(Beginning of Recorded data)

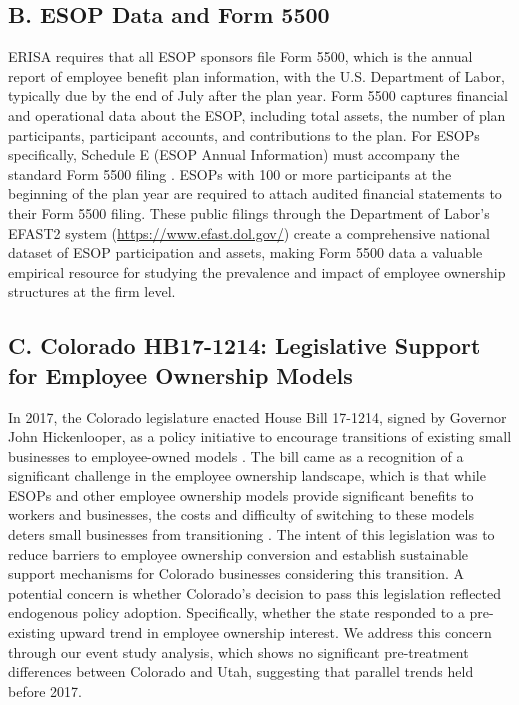 \documentclass[12pt]{article}
\begin{document}
\subsection*{B. ESOP Data and Form 5500}

ERISA requires that all ESOP sponsors file Form 5500, which is the annual report of employee benefit plan information, with the U.S. Department of Labor, typically due by the end of July after the plan year. Form 5500 captures financial and operational data about the ESOP, including total assets, the number of plan participants, participant accounts, and contributions to the plan. For ESOPs specifically, Schedule E (ESOP Annual Information) must accompany the standard Form 5500 filing \citep{DOLForm5500ScheduleE}. ESOPs with 100 or more participants at the beginning of the plan year are required to attach audited financial statements to their Form 5500 filing. These public filings through the Department of Labor's EFAST2 system (\url{https://www.efast.dol.gov/}) create a comprehensive national dataset of ESOP participation and assets, making Form 5500 data a valuable empirical resource for studying the prevalence and impact of employee ownership structures at the firm level.

\subsection*{C. Colorado HB17-1214: Legislative Support for Employee Ownership Models}

In 2017, the Colorado legislature enacted House Bill 17-1214, signed by Governor John Hickenlooper, as a policy initiative to encourage transitions of existing small businesses to employee-owned models \citep{ColoradoHB17-1214}. The bill came as a recognition of a significant challenge in the employee ownership landscape, which is that while ESOPs and other employee ownership models provide significant benefits to workers and businesses, the costs and difficulty of switching to these models deters small businesses from transitioning \citep{OBoyle2016}. The intent of this legislation was to reduce barriers to employee ownership conversion and establish sustainable support mechanisms for Colorado businesses considering this transition. A potential concern is whether Colorado's decision to pass this legislation reflected endogenous policy adoption. Specifically, whether the state responded to a pre-existing upward trend in employee ownership interest. We address this concern through our event study analysis, which shows no significant pre-treatment differences between Colorado and Utah, suggesting that parallel trends held before 2017.
\end{document}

(End of Recorded data)

→ **Task objective**
Using the entries above, return exactly the lines from the line with "ERISA requires that" to the line with "Colorado HB17-1214: Legislative", counting both of those lines.

→ **Solution for this exercise**
ERISA requires that all ESOP sponsors file Form 5500, which is the annual report of employee benefit plan information, with the U.S. Department of Labor, typically due by the end of July after the plan year. Form 5500 captures financial and operational data about the ESOP, including total assets, the number of plan participants, participant accounts, and contributions to the plan. For ESOPs specifically, Schedule E (ESOP Annual Information) must accompany the standard Form 5500 filing \citep{DOLForm5500ScheduleE}. ESOPs with 100 or more participants at the beginning of the plan year are required to attach audited financial statements to their Form 5500 filing. These public filings through the Department of Labor's EFAST2 system (\url{https://www.efast.dol.gov/}) create a comprehensive national dataset of ESOP participation and assets, making Form 5500 data a valuable empirical resource for studying the prevalence and impact of employee ownership structures at the firm level.

\subsection*{C. Colorado HB17-1214: Legislative Support for Employee Ownership Models}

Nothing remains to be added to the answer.